He allowed us graciously and we stepped in. There was an ablution pond in the middle with a rectangular canopy which was evidently added later. There used to be a fountain in the middle which has been removed now.

We stepped inside the prayer chambers. The arches and the roof were heavily decorated with colorful floral frescos and calligraphy.

There were three domes and the central one was heavily decorated with floral patterns and God’s attributes painted in a circular manner.

On the either side of the chamber were staircases which led to the roof. We took the one on the left which was in better condition. The view from the rooftop was breathtaking.

On one end we could get the view of ablution pond along with the surrounding bazaar and houses which seem to have encroached upon its compound; the compound itself being few meters below the adjacent road level already.

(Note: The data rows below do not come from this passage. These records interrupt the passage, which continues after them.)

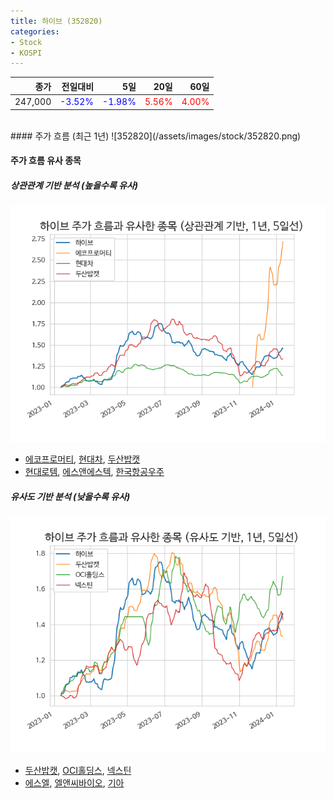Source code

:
 ```yaml
---
title: 하이브 (352820)
categories:
- Stock
- KOSPI
---
```


|종가|전일대비|5일|20일|60일|
|---:|-------:|--:|---:|---:|
|247,000|<span style="color: blue">-3.52%</span>|<span style="color: blue">-1.98%</span>|<span style="color: red">5.56%</span>|<span style="color: red">4.00%</span>|

<!-- more -->
<br>
#### 주가 흐름 (최근 1년)
![352820](/assets/images/stock/352820.png)

#### 주가 흐름 유사 종목

##### 상관관계 기반 분석 (높을수록 유사)
![352820](/assets/images/stock/352820_corr.png)
- [에코프로머티](/450080/), [현대차](/005380/), [두산밥캣](/241560/)
- [현대로템](/064350/), [에스앤에스텍](/101490/), [한국항공우주](/047810/)

##### 유사도 기반 분석 (낮을수록 유사)	
![352820](/assets/images/stock/352820_sim.png)
- [두산밥캣](/241560/), [OCI홀딩스](/010060/), [넥스틴](/348210/)
- [에스엘](/005850/), [엘앤씨바이오](/290650/), [기아](/000270/)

The mosque was desecrated in Ranjit Singh’s era when it was used as gunpowder factory. Its status was restored in 1850 but mosque is still known as Barudkhana Wali Masjid.

Wazir Khan Mosque

Finding Wazir Khan Mosque was relatively easier but the roads leading to the Delhi Gate were among the busiest in Lahore.

There were shops on both sides of the road and encroachments left only a little space for vehicles to maneuver. I left my car way before Delhi Gate and walked towards the mosque.

It had been raining in Lahore and the weather was getting chilly with the sun setting in the west. I tried making room through a sea of people, motorbikes and rickshaws.

The sunlight had left crimson lining on the scattered clouds and the shops inside Kashmiri Bazar had lit the bulbs by then. I reached the mosque little before the maghrib prayers.

Wazir Khan Mosque was constructed during 1634-1641. Known as a testimony of Mughal affinity to finesse in frescos and architecture, it still remains one of the most important landmarks in the city.

Constructed in the heart of city, it was named after Hakim Shaikh Ilm-ud-din Ansari, the court physician and trusted aide of Shah Jahan.

He later was entrusted with Governorship of Lahore and was given the title of Wazir Khan by Shah Jehan. He constructed many serais, baths, mosques and other memorials but Masjid Wazir Khan remained emblem of his reign over Lahore.

The mosque was used by the emperor and the plenipotentiary, long before Badshahi Mosque was built much closer to the Lahore fort.

I entered the mosque from the main gate and handed over my shoes to the caretaker. I stepped in the main courtyard and performed wazoo at the central ablution pond.

A little further to the pond is the tomb of Syed Muhammed Ishaq (popularly known as Miran Badshah), a saint who had migrated to Lahore in the 13th century to preach Islam. His tomb predates the mosque and was reconstructed to go with the mosque’s exterior.

To the left and right were stretched galleries which probably serve as housing for the staff of the mosque.

I entered the prayer chambers and climbed to the top of one of four minarets which were a distinguishing feature of the mosque at the time of its construction.

The view from the top was breathtaking looking into Kashmiri Bazar and beyond. I sat there in silence listening to moazan’s call for prayers.

The bazar was bustling with various activities and the movement of people and vehicles left a trail of motion on the sensor of my camera. I could see tiny people making their way to the chambers. I climbed down making a brief pause on the roof above the prayer chambers. A loud speaker had been installed there.

I climbed down and offered prayers with the jamat. Some people stayed back after the prayers and did not mind a photographer amidst them. The chambers roof is impeccably decorated with inscriptions and frescos which are a visual treat for photographers and history enthusiasts.

It was cold and dark by the time I stepped out. Few remaining people were making their way to the outer gate. I took my shoes back from the caretaker and asked him what was there at the top of entrance gallery.

He told me that there were four rooms which were used for various purposes. He noticed the curiosity rising in my eyes but told me to come back later some time.